Read SDK Quick Start, SDK API Reference, and Write Transactions.

Repository map

Path Purpose
src/ Reference UI for Home, Tasks, Vault, Profile, and Gaming experiences
sdk/ Public client, canonical contract registry, network resolver, and value helpers
smart-contracts/ Clarity sources included in this repository, Clarinet manifest, and Simnet tests
tests/ Public SDK behavior and package-entrypoint tests
docs/ Architecture, contract inventory, transactions, deployment, workflow, and security guidance

Contract surfaces

The runtime registry and the local Clarinet workspace serve different purposes:

  • sdk/contracts.js is the canonical application and SDK registry for configured mainnet contracts;
  • smart-contracts/Clarinet.toml describes only the contract sources currently included in the local Clarinet workspace;
  • a contract can be configured on mainnet without its historical source being registered in this workspace;
  • a local contract can be experimental and not yet configured for the application.

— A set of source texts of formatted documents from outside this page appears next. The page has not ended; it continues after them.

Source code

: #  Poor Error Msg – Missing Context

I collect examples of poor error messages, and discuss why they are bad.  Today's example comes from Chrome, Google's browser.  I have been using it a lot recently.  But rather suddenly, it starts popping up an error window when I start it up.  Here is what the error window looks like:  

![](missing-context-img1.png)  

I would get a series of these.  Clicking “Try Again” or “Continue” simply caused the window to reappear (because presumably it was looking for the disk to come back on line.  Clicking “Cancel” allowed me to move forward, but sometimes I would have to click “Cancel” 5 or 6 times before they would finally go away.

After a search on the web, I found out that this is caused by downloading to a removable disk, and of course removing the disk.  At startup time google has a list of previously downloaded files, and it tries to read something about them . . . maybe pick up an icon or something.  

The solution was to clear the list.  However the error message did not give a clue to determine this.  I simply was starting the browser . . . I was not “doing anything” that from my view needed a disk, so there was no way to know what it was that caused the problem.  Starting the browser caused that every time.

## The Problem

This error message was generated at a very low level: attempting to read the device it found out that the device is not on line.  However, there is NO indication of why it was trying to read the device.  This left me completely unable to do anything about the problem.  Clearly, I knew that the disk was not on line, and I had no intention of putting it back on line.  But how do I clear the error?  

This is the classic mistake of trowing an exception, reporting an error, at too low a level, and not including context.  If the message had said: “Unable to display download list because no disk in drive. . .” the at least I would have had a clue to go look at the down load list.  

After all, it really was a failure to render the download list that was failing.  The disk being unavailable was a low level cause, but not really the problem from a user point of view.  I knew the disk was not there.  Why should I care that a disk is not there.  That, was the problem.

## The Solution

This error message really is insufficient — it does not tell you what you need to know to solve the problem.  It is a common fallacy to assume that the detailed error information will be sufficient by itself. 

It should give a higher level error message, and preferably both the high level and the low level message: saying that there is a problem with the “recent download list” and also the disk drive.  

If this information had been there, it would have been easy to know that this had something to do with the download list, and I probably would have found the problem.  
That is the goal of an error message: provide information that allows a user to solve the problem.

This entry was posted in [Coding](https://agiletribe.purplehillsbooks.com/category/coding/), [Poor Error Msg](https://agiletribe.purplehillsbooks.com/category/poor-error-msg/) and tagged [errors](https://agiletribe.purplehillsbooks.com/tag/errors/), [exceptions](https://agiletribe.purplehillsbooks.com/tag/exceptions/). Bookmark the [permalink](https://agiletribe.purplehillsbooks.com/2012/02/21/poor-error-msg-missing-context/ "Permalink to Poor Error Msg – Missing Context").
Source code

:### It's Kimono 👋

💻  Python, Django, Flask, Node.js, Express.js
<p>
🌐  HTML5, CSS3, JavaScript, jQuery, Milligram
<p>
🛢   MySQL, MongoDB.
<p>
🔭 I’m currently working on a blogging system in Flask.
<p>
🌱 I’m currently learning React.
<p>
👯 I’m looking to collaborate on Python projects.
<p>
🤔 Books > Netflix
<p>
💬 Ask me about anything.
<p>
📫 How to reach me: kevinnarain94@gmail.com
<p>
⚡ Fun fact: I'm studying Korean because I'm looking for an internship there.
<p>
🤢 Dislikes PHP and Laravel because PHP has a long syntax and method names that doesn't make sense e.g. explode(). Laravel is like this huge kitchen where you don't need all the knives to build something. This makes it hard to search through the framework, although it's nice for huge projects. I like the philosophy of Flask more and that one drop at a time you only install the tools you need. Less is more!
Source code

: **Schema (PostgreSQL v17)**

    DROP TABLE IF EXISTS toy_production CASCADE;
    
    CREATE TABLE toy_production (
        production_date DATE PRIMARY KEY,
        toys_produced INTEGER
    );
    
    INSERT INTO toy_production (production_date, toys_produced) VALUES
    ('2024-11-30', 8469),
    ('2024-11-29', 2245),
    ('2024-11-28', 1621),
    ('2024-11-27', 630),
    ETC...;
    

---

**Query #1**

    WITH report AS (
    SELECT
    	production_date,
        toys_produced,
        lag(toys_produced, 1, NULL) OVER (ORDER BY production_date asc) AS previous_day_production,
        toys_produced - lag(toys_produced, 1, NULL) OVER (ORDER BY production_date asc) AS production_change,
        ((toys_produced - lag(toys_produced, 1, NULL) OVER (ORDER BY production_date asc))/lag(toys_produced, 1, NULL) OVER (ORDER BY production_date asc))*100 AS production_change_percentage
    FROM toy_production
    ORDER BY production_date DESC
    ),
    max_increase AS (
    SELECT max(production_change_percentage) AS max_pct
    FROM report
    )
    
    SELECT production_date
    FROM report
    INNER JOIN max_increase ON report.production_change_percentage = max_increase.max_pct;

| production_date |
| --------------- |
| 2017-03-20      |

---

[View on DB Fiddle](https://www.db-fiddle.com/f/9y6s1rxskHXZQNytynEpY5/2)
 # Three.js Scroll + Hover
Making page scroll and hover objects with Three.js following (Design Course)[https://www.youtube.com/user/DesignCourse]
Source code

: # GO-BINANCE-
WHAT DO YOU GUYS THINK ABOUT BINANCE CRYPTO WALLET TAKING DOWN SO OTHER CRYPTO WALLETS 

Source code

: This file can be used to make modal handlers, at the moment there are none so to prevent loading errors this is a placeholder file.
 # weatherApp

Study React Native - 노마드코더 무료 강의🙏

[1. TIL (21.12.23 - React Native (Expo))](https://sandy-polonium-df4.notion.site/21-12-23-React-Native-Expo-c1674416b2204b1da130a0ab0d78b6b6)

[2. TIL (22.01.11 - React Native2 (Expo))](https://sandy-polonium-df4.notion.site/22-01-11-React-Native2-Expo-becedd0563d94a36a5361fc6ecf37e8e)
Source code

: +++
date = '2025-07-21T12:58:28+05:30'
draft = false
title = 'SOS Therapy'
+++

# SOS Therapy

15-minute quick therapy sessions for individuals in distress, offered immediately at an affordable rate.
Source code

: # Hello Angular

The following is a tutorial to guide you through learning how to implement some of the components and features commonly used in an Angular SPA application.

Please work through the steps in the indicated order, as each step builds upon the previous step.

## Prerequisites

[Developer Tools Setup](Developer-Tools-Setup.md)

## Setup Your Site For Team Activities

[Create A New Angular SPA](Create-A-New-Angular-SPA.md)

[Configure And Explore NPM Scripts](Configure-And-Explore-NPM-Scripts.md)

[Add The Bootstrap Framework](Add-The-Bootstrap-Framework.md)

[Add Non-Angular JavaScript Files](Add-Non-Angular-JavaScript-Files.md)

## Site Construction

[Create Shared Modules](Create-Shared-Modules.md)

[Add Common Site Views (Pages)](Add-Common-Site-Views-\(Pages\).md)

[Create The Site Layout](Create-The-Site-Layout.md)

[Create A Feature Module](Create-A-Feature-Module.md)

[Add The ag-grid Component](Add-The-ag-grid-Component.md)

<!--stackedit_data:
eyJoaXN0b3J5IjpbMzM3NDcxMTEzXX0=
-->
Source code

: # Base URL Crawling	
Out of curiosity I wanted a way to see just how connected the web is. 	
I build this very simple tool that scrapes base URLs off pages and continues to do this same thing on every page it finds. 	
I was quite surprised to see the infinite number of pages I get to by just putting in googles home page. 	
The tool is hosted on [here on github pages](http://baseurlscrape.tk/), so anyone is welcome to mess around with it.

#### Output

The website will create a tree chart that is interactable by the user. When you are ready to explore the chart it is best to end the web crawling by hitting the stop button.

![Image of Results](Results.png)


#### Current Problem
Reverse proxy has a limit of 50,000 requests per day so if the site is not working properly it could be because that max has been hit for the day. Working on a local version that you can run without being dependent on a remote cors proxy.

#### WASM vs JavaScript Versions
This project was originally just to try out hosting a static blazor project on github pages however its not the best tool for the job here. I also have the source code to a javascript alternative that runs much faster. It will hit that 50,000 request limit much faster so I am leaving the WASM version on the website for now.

Configured mainnet deployer:

SP3GHKMV4GSYNA8WGBX83DACG80K1RRVQZAZMB9J3

Configured runtime contracts:

genesis-core-v10
genesis-missions-v10
genesis-badges-v10
genesis-leaderboard-v1
genesis-boost-v1
chaintap
token-poin
token-one

See Contract Inventory for the exact local-versus-mainnet status and compatibility rules.

Architecture

React reference application
        ↓
StacksOne SDK + canonical registry
        ↓
Stacks API reads + browser wallet submissions
        ↓
Configured Clarity contracts

Confirmed on-chain records are authoritative. Supabase is optional and must remain a supporting cache or indexing layer. Frontend validation improves user experience but never replaces contract authorization.

See System Architecture.

Documentation

Document Use it for
SDK Quick Start Installing the package and reading protocol state
SDK API Reference Method signatures, return values, errors, and advanced injection options
Contract Inventory Understanding runtime contracts and the local Clarinet workspace
Write Transactions Building confirmation-safe browser contract calls
Deployment Guide Releasing contracts, registry changes, the SDK, and the frontend
Development Workflow Changing code in the correct order and running quality gates
System Architecture Data ownership, module boundaries, and transaction lifecycle
Security Policy Reporting issues, trust boundaries, and known limitations

Engineering principles

  • On-chain records remain authoritative.
  • Frontend checks do not replace contract authorization.
  • Submitted writes remain pending until confirmed state is readable.
  • Contract identifiers are imported from sdk/contracts.js rather than duplicated.
  • Supabase remains optional and secondary to chain state.
  • Contract logic changes require explicit versioning and migration documentation.
  • SDK behavior changes require public tests and documentation updates.

Security status

StacksOne has not completed an independent third-party audit. Administrative operations still require a documented multisig process, and deployed contract logic must be replaced with a new version when behavior changes. Review Security Policy before production integration.

Roadmap

Planned improvements include TypeScript declarations, React hooks, richer confirmation feedback, dedicated activity views, contract-controlled mission rewards, multisig operations, migration playbooks, and expanded integration examples.

License

Maintained by Bayu Benjamin and licensed under the MIT License.